In 2019, the theme of the Triennal is Broken Nature: Design Takes on Human Survival. The main exhibition, curated by Paola Antonelli with Ala Tannir, Laura Maeran, and Erica Petrillo, aims to: 

“celebrate design’s ability to offer powerful insight into the key issues of our age, moving beyond pious deference and inconclusive anxiety. By turning its attention to human existence and persistence, the Triennale will promote the importance of creative practices in surveying our species’ bonds with the complex systems in the world, and designing reparations when necessary, through objects, concepts, and new systems.”

Pictures from the Broken Natureexhibition

In the introductory text when you enter the Broken Nature exhibition they state: “Broken Nature celebrates the revolutionary power of imagination and ingenuity. Even those who believe that the human species will become extinct at some point in the (near? far?) future, design presents the means to plan a more elegant ending. It can ensure that the next dominant species will remember us with a modicum of respect: as dignified and caring, if not intelligent, beings.”

Each country in the Triennale then takes on the challenge of what we could do, or maybe should, to take on the issue of our currently broken nature and the future question of human survival.

In 2019 the Black Bee prize (prizes have been renamed since Wirkkala’s days) was given to a very different kind of “product”; a toilet. The Austrian contribution “Circular flows – the toilet revolution!” was all about reducing nitrogen in our waters.

The future opportunities and challenges that AI brings us are huge and right in front of us. Most people agree that we are currently facing a big change; not only technical but also societal and human. We see so many possibilities that this might create and at the same time fear for all the (often ethical) questions that arise.
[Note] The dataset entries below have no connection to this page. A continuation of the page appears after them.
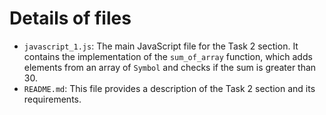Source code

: # Details of files

- `javascript_1.js`: The main JavaScript file for the Task 2 section. It contains the implementation of the `sum_of_array` function, which adds elements from an array of `Symbol` and checks if the sum is greater than 30.
- `README.md`: This file provides a description of the Task 2 section and its requirements.
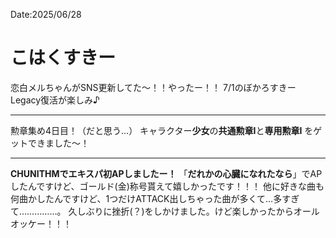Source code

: Date:2025/06/28
# こはくすきー

恋白メルちゃんがSNS更新してた〜！！やったー！！
7/1のぼかろすきーLegacy復活が楽しみ♪

---

勲章集め4日目！（だと思う…）
キャラクター**少女**の**共通勲章Ⅰ**と**専用勲章Ⅰ** をゲットできました〜！

---

**CHUNITHMでエキスパ初APしましたー！**
「**だれかの心臓になれたなら**」でAPしたんですけど、ゴールド(金)称号貰えて嬉しかったです！！！
他に好きな曲も何曲かしたんですけど、1つだけATTACK出しちゃった曲が多くて…多すぎて……………。
久しぶりに挫折(？)をしかけました。けど楽しかったからオールオッケー！！！
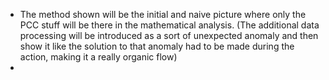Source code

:- The method shown will be the initial and naive picture where only the PCC stuff will be there in the mathematical analysis. (The additional data processing will be introduced as a sort of unexpected anomaly and then show it like the solution to that anomaly had to be made during the action, making it a really organic flow)
-
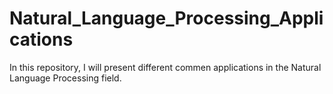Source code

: # Natural_Language_Processing_Applications
In this repository, I will present different commen applications in the Natural Language Processing field.
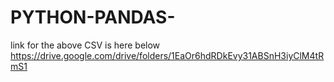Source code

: # PYTHON-PANDAS-
link for the above CSV is here below
https://drive.google.com/drive/folders/1EaOr6hdRDkEvy31ABSnH3iyClM4tRmS1

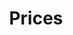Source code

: ---
title: Prices
icon: dollar
order: 4
category:
  - Prices
tag:
  - Prices


breadcrumb: false
pageInfo: false
contributors: false
editLink: false
lastUpdated: false
prev: false
next: false
comment: false

---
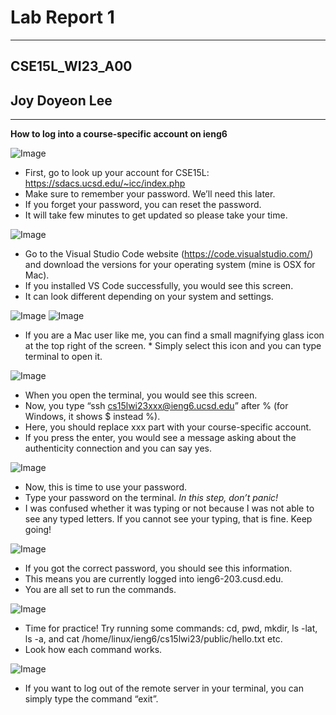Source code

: # Lab Report 1
---
## CSE15L_WI23_A00
## Joy Doyeon Lee
---
**How to log into a course-specific account on ieng6**

![Image](1.png)
* First, go to look up your account for CSE15L: https://sdacs.ucsd.edu/~icc/index.php
* Make sure to remember your password. We’ll need this later.
* If you forget your password, you can reset the password.
* It will take few minutes to get updated so please take your time.

![Image](2.png)
* Go to the Visual Studio Code website (https://code.visualstudio.com/)
  and download the versions for your operating system (mine is OSX for Mac).
* If you installed VS Code successfully, you would see this screen.
* It can look different depending on your system and settings.

![Image](3.png)
![Image](4.png)
* If you are a Mac user like me, you can find a small magnifying glass icon at the top right of the screen. * Simply select this icon and you can type terminal to open it.

![Image](5.png)
* When you open the terminal, you would see this screen.
* Now, you type “ssh cs15lwi23xxx@ieng6.ucsd.edu” after % (for Windows, it shows $ instead %).
* Here, you should replace xxx part with your course-specific account.
* If you press the enter, you would see a message asking about the authenticity connection
  and you can say yes.

![Image](6.png)
* Now, this is time to use your password.
* Type your password on the terminal.
*In this step, don’t panic!*
* I was confused whether it was typing or not because I was not able to see any typed letters.
  If you cannot see your typing, that is fine. Keep going!

![Image](7.png)
* If you got the correct password, you should see this information.
* This means you are currently logged into ieng6-203.cusd.edu.
* You are all set to run the commands.

![Image](8.png)
* Time for practice! Try running some commands:
  cd, pwd, mkdir,  ls -lat, ls -a, and cat /home/linux/ieng6/cs15lwi23/public/hello.txt etc.
* Look how each command works.

![Image](9.png)
* If you want to log out of the remote server in your terminal,
  you can simply type the command “exit”.
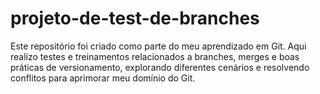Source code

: # projeto-de-test-de-branches
Este repositório foi criado como parte do meu aprendizado em Git. Aqui realizo testes e treinamentos relacionados a branches, merges e boas práticas de versionamento, explorando diferentes cenários e resolvendo conflitos para aprimorar meu domínio do Git.

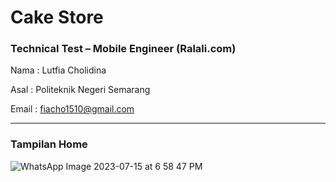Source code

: # Cake Store
### Technical Test – Mobile Engineer (Ralali.com)

Nama : Lutfia Cholidina

Asal : Politeknik Negeri Semarang

Email : fiacho1510@gmail.com

---

### Tampilan Home
![WhatsApp Image 2023-07-15 at 6 58 47 PM](https://github.com/fiaiaia/Cake-Store/assets/116775787/8c274d0a-694d-49d0-9034-6fd74c7548e9)
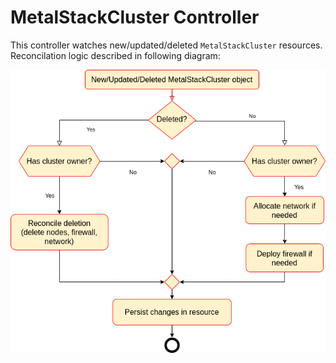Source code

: # MetalStackCluster Controller

This controller watches new/updated/deleted `MetalStackCluster` resources. Reconcilation logic described in following diagram:

![MetalStackCluster controller diagram](images/MetalStackClusterController.png)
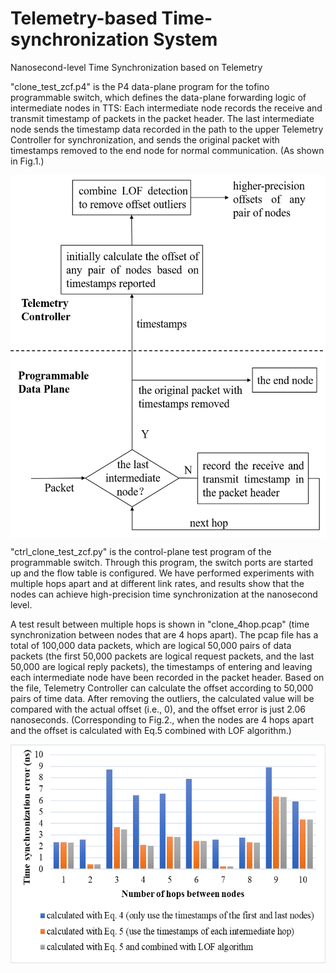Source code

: # Telemetry-based Time-synchronization System
Nanosecond-level Time Synchronization based on Telemetry

"clone_test_zcf.p4" is the P4 data-plane program for the tofino programmable switch, which defines the data-plane forwarding logic of intermediate nodes in TTS: Each intermediate node records the receive and transmit timestamp of packets in the packet header. The last intermediate node sends the timestamp data recorded in the path to the upper Telemetry Controller for synchronization, and sends the original packet with timestamps removed to the end node for normal communication. (As shown in Fig.1.)

<div  align="center">
<img src="/images/figure5.png" height = "580" align=center>
</div>

"ctrl_clone_test_zcf.py" is the control-plane test program of the programmable switch. Through this program, the switch ports are started up and the flow table is configured. We have performed experiments with multiple hops apart and at different link rates, and results show that the nodes can achieve high-precision time synchronization at the nanosecond level.

A test result between multiple hops is shown in "clone_4hop.pcap" (time synchronization between nodes that are 4 hops apart). The pcap file has a total of 100,000 data packets, which are logical 50,000 pairs of data packets (the first 50,000 packets are logical request packets, and the last 50,000 are logical reply packets), the timestamps of entering and leaving each intermediate node have been recorded in the packet header. Based on the file, Telemetry Controller can calculate the offset according to 50,000 pairs of time data. After removing the outliers, the calculated value will be compared with the actual offset (i.e., 0), and the offset error is just 2.06 nanoseconds. (Corresponding to Fig.2., when the nodes are 4 hops apart and the offset is calculated with Eq.5 combined with LOF algorithm.)

<div  align="center">
<img src="/images/figure9.png" height = "350" align=center>
</div>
Despite this we still do not know how the future will unfold. 

Facing this future shift, I think there are at least two things we can do. Firstly, we need more research, experimentation, discussion, design, visioning and potential worldview-painting to give us all something more substantial to talk about – to get joint images of what the world could be. If we get better material and concepts of what the world can be we also get a higher-level discussion (and maybe even some decision making) on what we would want the world to be in the future. 

Secondly, even a brilliant vision doesn’t take us far if we don’t do something about it, or are able to relate to it. This is where I think this book by Tegmark is trying to play a part. It is not really a book about AI, despite its title. The style the book is written in, with this “airport-bestseller-non-academic-boast a little – namedropping” -approach can also be a little annoying at times.  However, it does provide us with tools to think about how we relate to these issues, and how we would like to see them unfold. I think this is very timely – we can all choose how we approach our future, and affect the discussion of where the world is going. Or as Colomina & Wiley put it – not to do anything is also a choice – designing neglect, as they formulated it.

How should we then relate to the future and these opportunities and challenges? In the end of his book Tegmark provides his own answer to this question. He again quotes Erik Brynjolfsson, who has spoken about two kinds of optimism. There is the unconditional kind, where you trust that the sun will rise the next morning anyway, but also something he calls “mindful optimism”, which according to him is the expectation that good things will happen if you plan carefully and work hard for them. I tend to agree – no matter what we think about these questions the world will most likely become a better place if we engage in an informed discussion about them, and actively pursue a world and a worldview we would like to see happen – whether it is through our everyday actions like consumption or voting, or through grander scale visioning and new research initiatives. 

What do you think – what are the areas we should plan carefully and work hard for – in order to pursue “mindful optimism”?